Эмери и я поливали огнем все рисовое поле. Парни говорили мне: „Эй, Гофф, давай правее, вон по тем фигурам“. Я садился между двумя парнями и бил по тому месту, где, как они считали, больше всего был нужен огонь. Затем мы с Эмери перебирались на другой участок вдоль плотины. Сержант Нидхэм орал: „Гофф, Гофф, сюда, парень! Я засек их там тридцать или сорок, вон там…“ На том участке было тридцать или сорок северовьетнамцев, которых я убил…

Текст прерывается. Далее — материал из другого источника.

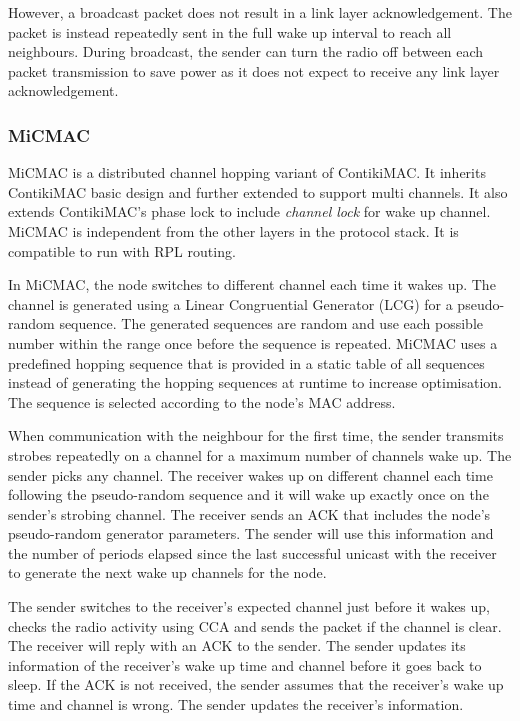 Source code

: However, a broadcast packet does not result in a link layer acknowledgement. The packet is instead repeatedly sent in the full wake up interval to reach all neighbours. During broadcast, the sender can turn the radio off between each packet transmission to save power as it does not expect to receive any link layer acknowledgement.



\subsubsection{MiCMAC}
MiCMAC \cite{micmac} is a distributed channel hopping variant of ContikiMAC. It inherits ContikiMAC basic design and further extended to support multi channels. It also extends ContikiMAC's phase lock to include \textit{channel lock} for wake up channel. MiCMAC is independent from the other layers in the protocol stack. It is compatible to run with RPL routing.

In MiCMAC, the node switches to different channel each time it wakes up. The channel is generated using a Linear Congruential Generator (LCG) for a pseudo-random sequence. The generated sequences are random and use each possible number within the range once before the sequence is repeated. MiCMAC uses a predefined hopping sequence that is provided in a static table of all sequences instead of generating the hopping sequences at runtime to increase optimisation. The sequence is selected according to the node's MAC address.

When communication with the neighbour for the first time, the sender transmits strobes repeatedly on a channel for a maximum number of channels wake up. The sender picks any channel. The receiver wakes up on different channel each time following the pseudo-random sequence and it will wake up exactly once on the sender's strobing channel. The receiver sends an ACK that includes the node's pseudo-random generator parameters. The sender will use this information and the number of periods elapsed since the last successful unicast with the receiver to generate the next wake up channels for the node.

The sender switches to the receiver's expected channel just before it wakes up, checks the radio activity using CCA and sends the packet if the channel is clear. The receiver will reply with an ACK to the sender. The sender updates its information of the receiver's wake up time and channel before it goes back to sleep. If the ACK is not received, the sender assumes that the receiver's wake up time and channel is wrong. The sender updates the receiver's information. 

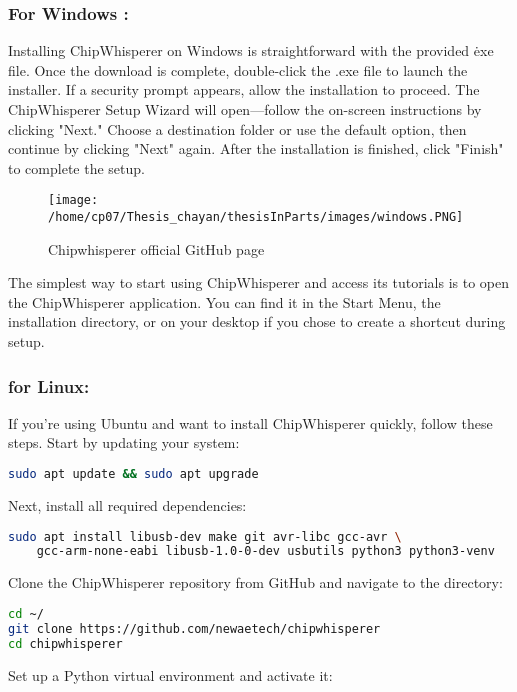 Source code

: \subsubsection{For Windows :}
Installing ChipWhisperer on Windows is straightforward with the provided \.exe file. Once the download is complete, double-click the .exe file to launch the installer. If a security prompt appears, allow the installation to proceed. The ChipWhisperer Setup Wizard will open—follow the on-screen instructions by clicking "Next." Choose a destination folder or use the default option, then continue by clicking "Next" again. After the installation is finished, click "Finish" to complete the setup.
\begin{figure}[h]
    \centering
    \texttt{[image: /home/cp07/Thesis\_chayan/thesisInParts/images/windows.PNG]}
    \caption{Chipwhisperer official GitHub page}
    \label{fig:windows_installation}
\end{figure}
The simplest way to start using ChipWhisperer and access its tutorials is to open the ChipWhisperer application. You can find it in the Start Menu, the installation directory, or on your desktop if you chose to create a shortcut during setup.

\subsubsection{for Linux:}
If you're using Ubuntu and want to install ChipWhisperer quickly, follow these steps. Start by updating your system:

\begin{lstlisting}[language=bash]
sudo apt update && sudo apt upgrade
\end{lstlisting}

Next, install all required dependencies:

\begin{lstlisting}[language=bash]
sudo apt install libusb-dev make git avr-libc gcc-avr \
    gcc-arm-none-eabi libusb-1.0-0-dev usbutils python3 python3-venv
\end{lstlisting}

Clone the ChipWhisperer repository from GitHub and navigate to the directory:

\begin{lstlisting}[language=bash]
cd ~/
git clone https://github.com/newaetech/chipwhisperer
cd chipwhisperer
\end{lstlisting}

Set up a Python virtual environment and activate it:

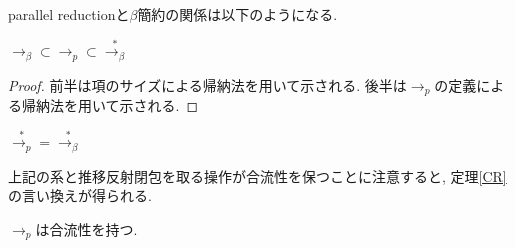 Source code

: \documentclass{ltjsarticle}
\begin{document}
parallel reductionと$\beta$簡約の関係は以下のようになる.

\begin{lem}
 $\rightarrow_{\beta} \subset \rightarrow_{p} \subset \overset{*}{\rightarrow_{\beta}}$
\end{lem}

\begin{proof}
 前半は項のサイズによる帰納法を用いて示される. 後半は$\rightarrow_{p}$の定義による帰納法を用いて示される.
\end{proof}

\begin{cor}
 $\overset{*}{\rightarrow_{p}} = \overset{*}{\rightarrow_{\beta}}$
\end{cor}

上記の系と推移反射閉包を取る操作が合流性を保つことに注意すると, 定理\ref{CR}の言い換えが得られる.

\begin{thm}\label{CR'}
 $\rightarrow_{p}$は合流性を持つ.
\end{thm}
\end{document}
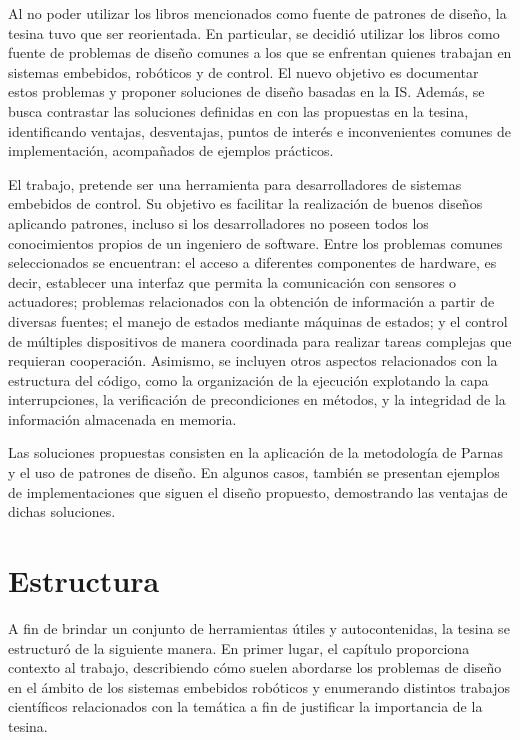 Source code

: Al no poder utilizar los libros mencionados como fuente de patrones de diseño, la tesina tuvo que ser reorientada. En particular, se decidió utilizar los libros como fuente de problemas de diseño comunes a los que se enfrentan quienes trabajan en sistemas embebidos, robóticos y de control. El nuevo objetivo es documentar estos problemas y proponer soluciones de diseño basadas en la IS. Además, se busca contrastar las soluciones definidas en \cite{douglass} con las propuestas en la tesina, identificando ventajas, desventajas, puntos de interés e inconvenientes comunes de implementación, acompañados de ejemplos prácticos.

El trabajo, pretende ser una herramienta para desarrolladores de sistemas embebidos de control. Su objetivo es facilitar la realización de buenos diseños aplicando patrones, incluso si los desarrolladores no poseen todos los conocimientos propios de un ingeniero de software. Entre los problemas comunes seleccionados se encuentran: el acceso a diferentes componentes de hardware, es decir, establecer una interfaz que permita la comunicación con sensores o actuadores; problemas relacionados con la obtención de información a partir de diversas fuentes; el manejo de estados mediante máquinas de estados; y el control de múltiples dispositivos de manera coordinada para realizar tareas complejas que requieran cooperación. Asimismo, se incluyen otros aspectos relacionados con la estructura del código, como la organización de la ejecución explotando la capa interrupciones, la verificación de precondiciones en métodos, y la integridad de la información almacenada en memoria.

Las soluciones propuestas consisten en la aplicación de la metodología de Parnas \cite{parnas72} y el uso de patrones de diseño. En algunos casos, también se presentan ejemplos de implementaciones que siguen el diseño propuesto, demostrando las ventajas de dichas soluciones.

\section*{Estructura}

A fin de brindar un conjunto de herramientas útiles y autocontenidas, la tesina se estructuró de la siguiente manera. En primer lugar, el capítulo  proporciona contexto al trabajo, describiendo cómo suelen abordarse los problemas de diseño en el ámbito de los sistemas embebidos robóticos y enumerando distintos trabajos científicos relacionados con la temática a fin de justificar la importancia de la tesina.

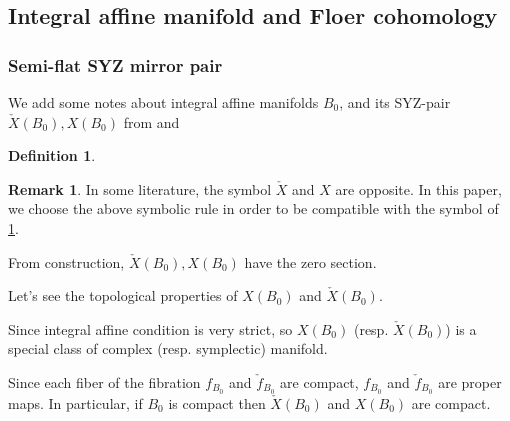 \documentclass[a4paper,dvipdfmx,reqno,12pt]{amsart}
\theoremstyle{definition}
\newtheorem{definition}[theorem]{Definition}
\newtheorem{remark}[theorem]{Remark}
\numberwithin{equation}{section}
\begin{document}
\subsection{Integral affine manifold and Floer cohomology}

\subsubsection{Semi-flat SYZ mirror pair}

We add some notes about integral affine manifolds $B_0$, and its SYZ-pair $\check{X}(B_0), X(B_0)$ from \cite[Chapter 6]{MR2567952} and \cite{MR2737696,MR3079343}

\begin{definition}
\label{definition-SYZ-torus-fibration}
\end{definition}

\begin{remark}
In some literature, the symbol $\check{X}$ and
$X$ are opposite. In this paper, we choose the above
symbolic rule in order to be compatible with the symbol of 
\cref{definition-SYZ-torus-fibration}.
\end{remark}

From construction, $\check{X}(B_0), X(B_0)$ have the zero section.

Let's see the topological properties of $X(B_0)$ and $\check{X}(B_0)$.

Since integral affine condition is very strict, so $X(B_0)$ (resp. $\check{X}(B_0)$) is a special class of complex (resp. symplectic) manifold.

Since each fiber of the fibration $f_{B_0}$ and $\check{f}_{B_0}$ are compact, $f_{B_0}$ and $\check{f}_{B_0}$ are proper maps. In particular, if $B_0$ is compact then $\check{X}(B_0)$ and $X(B_0)$ are compact.
\end{document}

Мы перебрались через первую плотину и были уже на середине поля. Мы так здорово потрепали тот отряд, что теперь, непрерывно стреляя, могли двигаться вперед, ко второй дамбе в конце этой чертовой лужи. Когда мы добрались до второй плотины, я продолжал стрелять еще примерно минут пятнадцать, а затем мой „поросенок“ развалился. Он просто взлетел на воздух. Со стволом все было нормально, но со всех сторон из пулемета сыпались болты. Пулемет слишком сильно нагрелся, и, когда железо расширилось, болты выкрутились, замки перестали работать, и „поросенок“ просто рассыпался. Он рассыпался у меня в руках. Крышка приемного лотка выскочила из зажима и поднялась вверх, вернуть ее на место мне так и не удалось, но с приоткрытой крышкой я уже не мог стрелять. К этому времени бой стих. Я смотрел на кромку леса, и парни увидели, что случилось.
— Гофф, с тобой все в порядке? — спросил Эмери. — Ты как, в порядке?
— Все отлично, парень.
Чертовски измученный, я едва мог говорить, во рту было сухо. Я грохнулся на колени у второй дамбы, тупо глядя перед собой. Вторая дамба была почти у самой кромки леса. Наши были у леса, а я сидел измученный и смотрел на подавленный огнем участок. Несколько человек из других отделений направились в лес, они бежали, согнувшись, высматривая, оглядываясь, с оружием наизготовку.
Ребята начали подсчитывать потери. Офицер пошел в лес — посмотреть, можно ли взять пленных или найти трофеи. Но основную часть работы сделал я. Остальные парни сейчас сидели. После всей этой беготни я безумно устал. Парни сказали мне, чтобы я просто сидел там, потому что мой „поросенок“ не действовал, и отправились подсчитывать убитых, что они и сделали. А я просто сидел».
Есть очевидное сходство между войной в Корее и двумя войнами во Вьетнаме. На обоих театрах артиллерия играла доминирующую роль, хотя пулеметы также сделали свое дело. В других, менее известных вооруженных конфликтах 50-х и 60-х годов — в настоящих партизанских войнах за независимость в Африке, на Ближнем Востоке и в других районах Азии — артиллерия была абсолютно непригодна, поэтому применялась редко или же вообще не использовалась. Вместо этого войска противоборствующих сторон основывали свою огневую мощь на пулеметах и легких минометах, усиленных превосходящим мастерством в сборе и анализе разведданных, вынуждая противника принять бой в выгодной для себя ситуации.